One of the small pleasures in my life is reading the book reviews in a new issue of an academic journal. It gives me the opportunity to see how other historians view major works in my own field of research, as well as exposing me to new books that I might have overlooked.
The August 2010 issue of the Journal of Southern History is a good example of this experience. Richard John’s review of Waking Giant: America in the Age of Jackson, by David S. Reynolds, reinforced my own assessment of the book, although in more eloquent language. I also discovered Marie Tyler-McGraw’s book, An African Republic: Black and White Virginians in the Making of Liberia, part of the John Hope Franklin Series in African American History and Culture from the University of North Carolina Press. T. van Riemsdijk’s review piqued my curiosity, but what sold me on taking a closer look at the book was the mention of a companion website.
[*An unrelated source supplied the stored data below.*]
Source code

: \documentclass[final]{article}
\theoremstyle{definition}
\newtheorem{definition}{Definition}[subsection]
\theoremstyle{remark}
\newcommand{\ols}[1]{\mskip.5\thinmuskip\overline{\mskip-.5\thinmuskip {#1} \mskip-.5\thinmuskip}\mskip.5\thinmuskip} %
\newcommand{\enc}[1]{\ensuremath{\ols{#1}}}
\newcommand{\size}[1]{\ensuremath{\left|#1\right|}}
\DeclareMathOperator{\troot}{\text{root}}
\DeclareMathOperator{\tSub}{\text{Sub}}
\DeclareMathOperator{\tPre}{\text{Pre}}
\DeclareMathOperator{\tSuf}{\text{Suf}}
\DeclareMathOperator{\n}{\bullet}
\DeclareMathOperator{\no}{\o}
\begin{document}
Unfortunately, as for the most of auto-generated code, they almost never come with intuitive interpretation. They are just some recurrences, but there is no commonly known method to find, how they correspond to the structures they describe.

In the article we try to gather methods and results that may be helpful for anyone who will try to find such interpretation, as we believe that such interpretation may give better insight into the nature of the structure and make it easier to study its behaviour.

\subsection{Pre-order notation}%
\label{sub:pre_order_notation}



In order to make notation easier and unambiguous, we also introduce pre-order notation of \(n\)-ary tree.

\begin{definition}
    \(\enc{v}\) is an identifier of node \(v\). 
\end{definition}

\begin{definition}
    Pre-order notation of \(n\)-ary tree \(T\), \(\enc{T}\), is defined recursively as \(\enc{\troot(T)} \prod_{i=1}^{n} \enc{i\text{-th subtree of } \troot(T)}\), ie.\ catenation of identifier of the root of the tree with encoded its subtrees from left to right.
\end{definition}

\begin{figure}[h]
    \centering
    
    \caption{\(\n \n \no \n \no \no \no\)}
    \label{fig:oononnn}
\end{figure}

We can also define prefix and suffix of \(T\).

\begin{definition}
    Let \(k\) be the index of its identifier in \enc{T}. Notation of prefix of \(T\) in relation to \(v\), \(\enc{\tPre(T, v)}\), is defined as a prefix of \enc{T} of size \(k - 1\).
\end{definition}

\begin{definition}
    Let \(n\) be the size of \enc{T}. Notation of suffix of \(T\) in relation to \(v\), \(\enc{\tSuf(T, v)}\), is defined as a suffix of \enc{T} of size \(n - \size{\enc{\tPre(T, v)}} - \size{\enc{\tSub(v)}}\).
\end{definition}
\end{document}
The website contains searchable databases of Virginia emigrants (African American Virginians who moved to the Liberian colony) and emancipators (white Virginians who freed slaves to settle in Liberia). For books of this nature, with significant amounts of quantitative data or large databases of individuals, companion websites are superb resources that not only support the book’s argument but can also be used independently for classroom instruction.
Tyler-McGraw’s book serves as an example of how the traditional academic book culture can work in conjunction with the new media. Companion websites would not work for every book, but they offer great opportunities for exploration if publishers and non-profit entities, such as the Virginia Center for Digital History, are willing, and can find the funding, to support these types of collaborative projects.